#### [Supplied records]
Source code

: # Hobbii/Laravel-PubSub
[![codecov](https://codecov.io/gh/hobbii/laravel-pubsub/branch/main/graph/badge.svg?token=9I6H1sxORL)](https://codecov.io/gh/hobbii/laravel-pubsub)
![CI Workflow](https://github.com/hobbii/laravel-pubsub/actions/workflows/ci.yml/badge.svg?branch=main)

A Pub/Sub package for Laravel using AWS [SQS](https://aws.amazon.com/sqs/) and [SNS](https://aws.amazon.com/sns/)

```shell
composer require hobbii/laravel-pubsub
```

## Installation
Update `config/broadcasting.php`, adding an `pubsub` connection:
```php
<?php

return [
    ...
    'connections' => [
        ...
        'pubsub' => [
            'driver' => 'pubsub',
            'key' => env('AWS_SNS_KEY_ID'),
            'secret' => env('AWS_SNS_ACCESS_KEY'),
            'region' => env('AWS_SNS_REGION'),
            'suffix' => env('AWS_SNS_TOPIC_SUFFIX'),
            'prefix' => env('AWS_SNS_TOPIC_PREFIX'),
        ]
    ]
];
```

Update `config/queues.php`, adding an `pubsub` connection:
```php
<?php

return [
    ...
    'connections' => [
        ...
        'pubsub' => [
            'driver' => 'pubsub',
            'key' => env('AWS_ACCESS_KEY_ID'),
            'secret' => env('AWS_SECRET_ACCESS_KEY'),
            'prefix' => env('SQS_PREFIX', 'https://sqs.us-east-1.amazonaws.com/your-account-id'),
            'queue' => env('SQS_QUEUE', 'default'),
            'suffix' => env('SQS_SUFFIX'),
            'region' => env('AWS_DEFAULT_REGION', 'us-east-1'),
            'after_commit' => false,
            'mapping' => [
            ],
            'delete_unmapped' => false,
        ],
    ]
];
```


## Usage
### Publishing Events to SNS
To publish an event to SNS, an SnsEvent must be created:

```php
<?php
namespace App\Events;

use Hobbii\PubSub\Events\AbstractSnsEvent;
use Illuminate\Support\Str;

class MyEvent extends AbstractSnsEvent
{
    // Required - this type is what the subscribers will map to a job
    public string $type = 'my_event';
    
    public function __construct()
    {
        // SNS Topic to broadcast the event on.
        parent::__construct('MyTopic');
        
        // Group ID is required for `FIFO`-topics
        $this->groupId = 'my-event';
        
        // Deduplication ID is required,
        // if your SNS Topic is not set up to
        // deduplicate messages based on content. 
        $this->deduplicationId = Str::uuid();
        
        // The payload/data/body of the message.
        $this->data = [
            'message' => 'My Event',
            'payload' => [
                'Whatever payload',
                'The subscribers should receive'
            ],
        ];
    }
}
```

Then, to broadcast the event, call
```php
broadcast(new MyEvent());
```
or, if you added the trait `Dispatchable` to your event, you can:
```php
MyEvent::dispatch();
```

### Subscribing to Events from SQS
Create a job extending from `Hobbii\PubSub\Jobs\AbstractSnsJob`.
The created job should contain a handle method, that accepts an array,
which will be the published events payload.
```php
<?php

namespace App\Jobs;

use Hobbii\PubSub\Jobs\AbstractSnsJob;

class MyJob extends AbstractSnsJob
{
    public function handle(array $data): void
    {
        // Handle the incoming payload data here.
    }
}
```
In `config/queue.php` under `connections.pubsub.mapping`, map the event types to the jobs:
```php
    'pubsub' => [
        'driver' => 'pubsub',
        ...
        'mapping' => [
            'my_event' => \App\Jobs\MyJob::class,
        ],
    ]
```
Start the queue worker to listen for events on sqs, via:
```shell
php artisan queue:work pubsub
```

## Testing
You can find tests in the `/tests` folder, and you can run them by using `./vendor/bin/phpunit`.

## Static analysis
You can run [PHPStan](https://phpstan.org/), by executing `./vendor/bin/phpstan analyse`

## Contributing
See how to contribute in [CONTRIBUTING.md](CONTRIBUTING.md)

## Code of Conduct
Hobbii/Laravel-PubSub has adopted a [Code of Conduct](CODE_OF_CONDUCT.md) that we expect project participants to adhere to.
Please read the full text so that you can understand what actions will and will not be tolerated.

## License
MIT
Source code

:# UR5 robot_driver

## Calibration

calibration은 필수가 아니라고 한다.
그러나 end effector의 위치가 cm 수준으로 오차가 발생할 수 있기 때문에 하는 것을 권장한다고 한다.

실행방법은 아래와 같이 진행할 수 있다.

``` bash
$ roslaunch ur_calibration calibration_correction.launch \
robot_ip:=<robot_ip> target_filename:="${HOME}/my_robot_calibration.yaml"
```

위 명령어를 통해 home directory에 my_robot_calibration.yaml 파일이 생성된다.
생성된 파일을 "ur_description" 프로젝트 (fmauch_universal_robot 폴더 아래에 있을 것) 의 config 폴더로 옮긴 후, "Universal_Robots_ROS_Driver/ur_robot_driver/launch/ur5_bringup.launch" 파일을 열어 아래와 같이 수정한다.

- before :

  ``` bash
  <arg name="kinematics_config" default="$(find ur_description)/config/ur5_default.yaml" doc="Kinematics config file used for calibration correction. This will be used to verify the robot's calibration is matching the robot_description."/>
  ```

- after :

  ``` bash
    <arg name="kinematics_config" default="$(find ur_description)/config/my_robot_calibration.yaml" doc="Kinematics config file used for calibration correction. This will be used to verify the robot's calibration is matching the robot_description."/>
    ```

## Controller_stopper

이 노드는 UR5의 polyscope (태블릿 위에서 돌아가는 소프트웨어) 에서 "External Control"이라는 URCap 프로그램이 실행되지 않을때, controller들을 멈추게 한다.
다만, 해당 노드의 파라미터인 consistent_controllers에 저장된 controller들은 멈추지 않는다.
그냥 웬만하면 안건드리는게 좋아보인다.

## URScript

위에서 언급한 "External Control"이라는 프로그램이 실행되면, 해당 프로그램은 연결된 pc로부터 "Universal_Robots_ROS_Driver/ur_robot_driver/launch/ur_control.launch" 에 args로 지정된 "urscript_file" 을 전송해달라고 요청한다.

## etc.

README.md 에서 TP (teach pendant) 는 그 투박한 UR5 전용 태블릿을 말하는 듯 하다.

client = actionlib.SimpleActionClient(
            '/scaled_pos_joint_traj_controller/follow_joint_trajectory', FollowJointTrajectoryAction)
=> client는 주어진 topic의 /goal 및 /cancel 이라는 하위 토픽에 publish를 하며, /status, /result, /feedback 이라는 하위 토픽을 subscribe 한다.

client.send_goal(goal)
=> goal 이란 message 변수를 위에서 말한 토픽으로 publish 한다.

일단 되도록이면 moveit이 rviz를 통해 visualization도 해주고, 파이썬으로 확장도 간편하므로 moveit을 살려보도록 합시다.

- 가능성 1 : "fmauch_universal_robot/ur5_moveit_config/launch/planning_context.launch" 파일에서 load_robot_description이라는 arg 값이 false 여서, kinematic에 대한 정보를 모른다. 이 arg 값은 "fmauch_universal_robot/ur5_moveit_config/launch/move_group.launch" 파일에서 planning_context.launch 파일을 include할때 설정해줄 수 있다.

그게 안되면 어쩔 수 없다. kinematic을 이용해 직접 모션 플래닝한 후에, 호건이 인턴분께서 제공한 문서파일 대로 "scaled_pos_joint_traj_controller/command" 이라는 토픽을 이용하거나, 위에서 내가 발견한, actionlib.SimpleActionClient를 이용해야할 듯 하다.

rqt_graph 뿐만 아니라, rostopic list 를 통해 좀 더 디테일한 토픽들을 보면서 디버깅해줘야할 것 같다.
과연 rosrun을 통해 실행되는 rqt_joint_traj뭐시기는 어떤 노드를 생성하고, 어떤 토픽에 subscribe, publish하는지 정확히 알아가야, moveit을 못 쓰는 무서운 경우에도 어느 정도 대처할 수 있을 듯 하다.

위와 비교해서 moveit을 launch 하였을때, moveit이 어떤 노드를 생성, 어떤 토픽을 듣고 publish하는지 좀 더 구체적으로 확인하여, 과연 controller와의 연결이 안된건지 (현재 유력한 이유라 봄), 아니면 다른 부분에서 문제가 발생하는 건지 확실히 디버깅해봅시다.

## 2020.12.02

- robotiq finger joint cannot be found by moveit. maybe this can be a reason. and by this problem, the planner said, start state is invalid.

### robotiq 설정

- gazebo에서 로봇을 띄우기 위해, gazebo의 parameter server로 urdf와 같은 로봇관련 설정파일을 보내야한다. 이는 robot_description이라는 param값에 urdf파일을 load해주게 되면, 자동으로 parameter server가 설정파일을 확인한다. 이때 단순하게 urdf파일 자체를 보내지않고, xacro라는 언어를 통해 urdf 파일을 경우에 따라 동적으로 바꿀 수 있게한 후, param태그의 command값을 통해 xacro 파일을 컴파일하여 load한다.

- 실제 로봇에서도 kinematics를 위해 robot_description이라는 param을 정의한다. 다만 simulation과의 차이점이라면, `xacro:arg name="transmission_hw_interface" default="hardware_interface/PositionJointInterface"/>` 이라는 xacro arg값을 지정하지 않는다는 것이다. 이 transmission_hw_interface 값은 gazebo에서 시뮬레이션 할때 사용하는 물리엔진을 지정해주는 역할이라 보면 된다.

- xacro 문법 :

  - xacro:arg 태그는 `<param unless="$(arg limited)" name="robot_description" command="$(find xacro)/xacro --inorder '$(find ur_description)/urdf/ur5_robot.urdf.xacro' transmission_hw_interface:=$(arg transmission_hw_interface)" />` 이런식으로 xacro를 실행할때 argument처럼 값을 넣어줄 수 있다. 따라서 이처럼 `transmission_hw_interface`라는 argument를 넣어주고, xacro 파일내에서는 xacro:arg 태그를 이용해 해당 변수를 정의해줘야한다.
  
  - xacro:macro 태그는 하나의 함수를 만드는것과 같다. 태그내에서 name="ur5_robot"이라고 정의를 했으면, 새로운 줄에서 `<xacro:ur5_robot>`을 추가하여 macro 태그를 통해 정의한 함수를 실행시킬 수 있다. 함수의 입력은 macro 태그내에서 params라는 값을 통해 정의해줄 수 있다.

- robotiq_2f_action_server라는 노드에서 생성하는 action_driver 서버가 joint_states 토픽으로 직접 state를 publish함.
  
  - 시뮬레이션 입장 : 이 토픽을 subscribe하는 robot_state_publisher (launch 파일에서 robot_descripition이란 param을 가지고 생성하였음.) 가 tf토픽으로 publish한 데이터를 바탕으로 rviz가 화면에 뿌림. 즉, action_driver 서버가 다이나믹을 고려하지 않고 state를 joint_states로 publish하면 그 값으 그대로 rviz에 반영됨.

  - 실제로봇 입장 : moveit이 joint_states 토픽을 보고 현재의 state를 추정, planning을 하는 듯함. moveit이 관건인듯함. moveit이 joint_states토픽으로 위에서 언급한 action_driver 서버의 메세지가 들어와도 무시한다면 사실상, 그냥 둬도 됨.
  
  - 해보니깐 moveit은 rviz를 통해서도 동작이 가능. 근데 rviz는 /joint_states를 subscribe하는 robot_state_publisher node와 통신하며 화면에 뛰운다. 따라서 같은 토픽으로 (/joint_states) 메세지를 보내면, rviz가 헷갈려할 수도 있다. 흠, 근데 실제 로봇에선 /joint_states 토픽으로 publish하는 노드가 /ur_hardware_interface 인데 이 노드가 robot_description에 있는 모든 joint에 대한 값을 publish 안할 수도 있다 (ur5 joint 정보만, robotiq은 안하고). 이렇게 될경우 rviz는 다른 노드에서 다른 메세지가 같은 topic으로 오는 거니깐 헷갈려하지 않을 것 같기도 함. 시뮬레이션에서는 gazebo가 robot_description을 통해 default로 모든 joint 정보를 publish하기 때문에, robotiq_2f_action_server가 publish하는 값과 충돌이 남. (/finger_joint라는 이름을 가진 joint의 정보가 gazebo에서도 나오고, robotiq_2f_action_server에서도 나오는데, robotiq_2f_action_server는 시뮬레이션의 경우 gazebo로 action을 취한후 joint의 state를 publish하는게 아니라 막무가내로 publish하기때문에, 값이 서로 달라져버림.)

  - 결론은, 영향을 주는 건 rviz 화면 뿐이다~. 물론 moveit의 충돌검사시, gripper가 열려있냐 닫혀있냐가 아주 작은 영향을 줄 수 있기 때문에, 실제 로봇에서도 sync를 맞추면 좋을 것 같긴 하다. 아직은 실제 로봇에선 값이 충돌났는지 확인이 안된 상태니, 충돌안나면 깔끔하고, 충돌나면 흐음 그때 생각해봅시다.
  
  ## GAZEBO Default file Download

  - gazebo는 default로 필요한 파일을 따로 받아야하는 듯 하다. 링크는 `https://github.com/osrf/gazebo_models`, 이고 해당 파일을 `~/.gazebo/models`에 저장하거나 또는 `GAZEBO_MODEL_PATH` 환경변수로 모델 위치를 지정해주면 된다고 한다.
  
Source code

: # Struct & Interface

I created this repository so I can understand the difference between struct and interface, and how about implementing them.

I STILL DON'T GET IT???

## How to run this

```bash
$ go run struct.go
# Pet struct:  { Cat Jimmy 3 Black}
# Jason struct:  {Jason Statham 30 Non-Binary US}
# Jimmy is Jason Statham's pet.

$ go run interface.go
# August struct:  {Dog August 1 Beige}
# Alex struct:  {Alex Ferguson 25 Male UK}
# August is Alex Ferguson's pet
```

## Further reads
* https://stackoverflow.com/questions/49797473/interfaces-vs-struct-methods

#### [Problem details]
Where the line holding "Please read the" appears in the listing above, start reproducing exactly, and end with the line holding "위 명령어를 통해 home".

#### [Solution]
Please read the full text so that you can understand what actions will and will not be tolerated.

## License
MIT
Source code

:# UR5 robot_driver

## Calibration

calibration은 필수가 아니라고 한다.
그러나 end effector의 위치가 cm 수준으로 오차가 발생할 수 있기 때문에 하는 것을 권장한다고 한다.

실행방법은 아래와 같이 진행할 수 있다.

``` bash
$ roslaunch ur_calibration calibration_correction.launch \
robot_ip:=<robot_ip> target_filename:="${HOME}/my_robot_calibration.yaml"
```

위 명령어를 통해 home directory에 my_robot_calibration.yaml 파일이 생성된다.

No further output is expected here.